Spark Joy, by Marie Kondo
The secret to Marie Kondo’s unique and simple KonMari tidying method is to focus on what you want to keep, not what you want to get rid of. Ask yourself if something ‘sparks joy’ and suddenly it becomes so much easier to understand if you really need it in your home and your life. When you surround yourself with things you love you will find that your whole life begins to change.
I got this ebook from my local library, after reading Kondo’s previous book, the life-changing magic of tidying up, then watching every single episode of her TV show, and using her method to sort trough my stuff when I moved 18 hours away from home in September (with only 3 pieces of luggage to hold all of my belongings. I discarded, a lot.)
I loved the addition of the drawings – this was something that was lacking in her previous book, and that the TV show compensated for a bit : when explaining in detail how things are supposed to fit together, or how to fold or arrange objects, a visual representation is extremely useful !
I know that this isn’t a book for everyone : Kondo explains a lot about her philosophy (including why she speaks to her belongings and talks about their spirit), and from the few negative reviews that I read, it seems like Americans really have a hard time with that.
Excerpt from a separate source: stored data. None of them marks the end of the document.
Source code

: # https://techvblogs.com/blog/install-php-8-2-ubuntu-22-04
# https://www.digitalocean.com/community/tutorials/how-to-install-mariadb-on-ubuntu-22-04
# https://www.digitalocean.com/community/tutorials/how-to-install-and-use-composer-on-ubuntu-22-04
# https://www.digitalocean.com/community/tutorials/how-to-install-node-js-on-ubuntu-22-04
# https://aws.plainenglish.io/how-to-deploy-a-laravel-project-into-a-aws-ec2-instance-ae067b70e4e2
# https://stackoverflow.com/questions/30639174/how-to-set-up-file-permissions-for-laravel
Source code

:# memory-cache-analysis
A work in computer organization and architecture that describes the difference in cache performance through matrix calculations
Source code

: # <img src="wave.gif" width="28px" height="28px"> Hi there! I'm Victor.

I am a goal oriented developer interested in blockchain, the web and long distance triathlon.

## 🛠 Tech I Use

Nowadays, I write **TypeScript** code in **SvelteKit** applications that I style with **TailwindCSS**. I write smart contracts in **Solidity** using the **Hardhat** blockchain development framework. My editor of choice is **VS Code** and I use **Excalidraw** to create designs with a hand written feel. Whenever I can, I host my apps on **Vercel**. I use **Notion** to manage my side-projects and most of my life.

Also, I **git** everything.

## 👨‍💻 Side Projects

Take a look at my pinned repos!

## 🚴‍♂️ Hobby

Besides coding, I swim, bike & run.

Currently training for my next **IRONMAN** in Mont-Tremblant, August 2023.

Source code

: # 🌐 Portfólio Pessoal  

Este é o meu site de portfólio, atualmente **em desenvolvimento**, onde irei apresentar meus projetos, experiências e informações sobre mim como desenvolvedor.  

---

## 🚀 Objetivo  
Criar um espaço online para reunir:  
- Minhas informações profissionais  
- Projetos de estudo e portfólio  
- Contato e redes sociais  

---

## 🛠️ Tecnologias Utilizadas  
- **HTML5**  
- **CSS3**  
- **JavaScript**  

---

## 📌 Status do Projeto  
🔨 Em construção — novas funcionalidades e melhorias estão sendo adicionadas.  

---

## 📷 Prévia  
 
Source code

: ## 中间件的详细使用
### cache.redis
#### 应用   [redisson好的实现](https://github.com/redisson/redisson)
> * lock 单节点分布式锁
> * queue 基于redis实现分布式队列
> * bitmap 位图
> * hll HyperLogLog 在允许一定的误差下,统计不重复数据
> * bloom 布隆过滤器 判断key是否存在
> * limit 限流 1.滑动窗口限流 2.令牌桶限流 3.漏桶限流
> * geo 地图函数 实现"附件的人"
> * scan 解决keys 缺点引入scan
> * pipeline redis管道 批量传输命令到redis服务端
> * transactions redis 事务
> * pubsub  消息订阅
It works well for me, though, so if you’re a bit into spirituality and open to a new worldview, it should be a pretty easy read !
I do think you need to have read her first book to appreciate the second one properly, though, so I’d recommend doing that first.
The year of less, by Cait Flanders
In her late twenties, Cait Flanders found herself stuck in the consumerism cycle that grips so many of us: earn more, buy more, want more, rinse, repeat. Even after she worked her way out of nearly $30,000 of consumer debt, her old habits took hold again. When she realized that nothing she was doing or buying was making her happy—only keeping her from meeting her goals—she decided to set herself a challenge: she would not shop for an entire year.
I rated this book 3 stars on Goodreads – I liked it, mostly because the more I read memoirs, the more I realize that’s something I actually do enjoy reading a lot, but most of the tips and strategies described in it just weren’t things that I could apply myself, and that made me feel a bit disconnected from what the author was describing. I have a very small monthly budget and I just don’t have the money to spend more than the sometimes bare minimum, so the “shopaholic” lifestyle is a long way from mine.
The only thing I spend more money on than I should is food, which I often used as a point of comparison while reading – I actually think I might take the challenge, adapt it a bit for myself and see if I can reduce my food spending to help me be more secure with my finances, and make my sugar addiction a bit less severe.
I really liked the structure of this memoir, though : it’s separated into months, for the months during which Cait Flanders had her ongoing “shopping ban experiment”, and it really helped with seeing the evolution of her situation more clearly.
Overall, this was an easy read, even though I didn’t get that much out of it. I suspect it might be, in part, due to the similarity with the Marie Kondo method of discarding and tidying, something the author mentions while explaining her own thought process on the subject, early in the book.